━━━━━ GIVEN INFORMATION

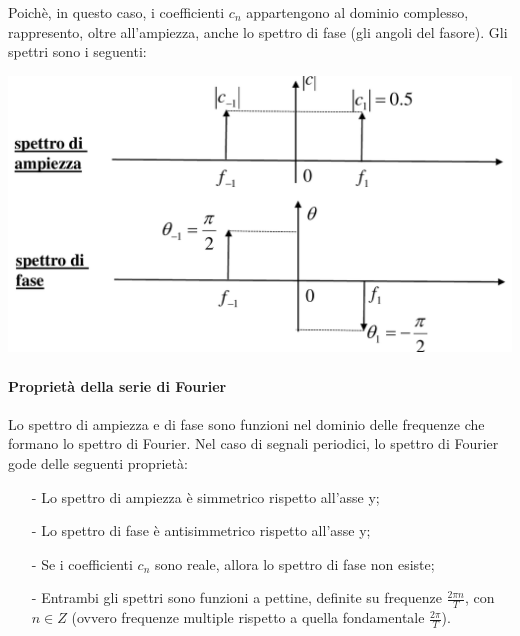 \documentclass[a4paper, 10pt]{report}
\begin{document}
\noindent Poichè, in questo caso, i coefficienti $c_n$ appartengono al dominio complesso, rappresento, oltre all'ampiezza, anche lo spettro di fase (gli angoli del fasore). 
\newpage
\noindent Gli spettri sono i seguenti:
\begin{center}
\includegraphics[scale=0.4]{10.pdf}
\end{center}

\paragraph*{Proprietà della serie di Fourier} Lo spettro di ampiezza e di fase sono funzioni nel dominio delle frequenze che formano lo spettro di Fourier. Nel caso di segnali periodici, lo spettro di Fourier gode delle seguenti proprietà:
\begin{itemize}
\item[-] Lo spettro di ampiezza è simmetrico rispetto all'asse y;
\item[-] Lo spettro di fase è antisimmetrico rispetto all'asse y;
\item[-] Se i coefficienti $c_n$ sono reale, allora lo spettro di fase non esiste;
\item[-] Entrambi gli spettri sono funzioni a pettine, definite su frequenze $\frac{2 \pi  n}{T}$, con $n \in Z$ (ovvero frequenze multiple rispetto a quella fondamentale $\frac{2 \pi}{T}$).
\end{itemize}
\end{document}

━━━━━━━━━━

Send back exactly the lines from the line with "della serie di" through the end of the records.

\paragraph*{Proprietà della serie di Fourier} Lo spettro di ampiezza e di fase sono funzioni nel dominio delle frequenze che formano lo spettro di Fourier. Nel caso di segnali periodici, lo spettro di Fourier gode delle seguenti proprietà:
\begin{itemize}
\item[-] Lo spettro di ampiezza è simmetrico rispetto all'asse y;
\item[-] Lo spettro di fase è antisimmetrico rispetto all'asse y;
\item[-] Se i coefficienti $c_n$ sono reale, allora lo spettro di fase non esiste;
\item[-] Entrambi gli spettri sono funzioni a pettine, definite su frequenze $\frac{2 \pi  n}{T}$, con $n \in Z$ (ovvero frequenze multiple rispetto a quella fondamentale $\frac{2 \pi}{T}$).
\end{itemize}
\end{document}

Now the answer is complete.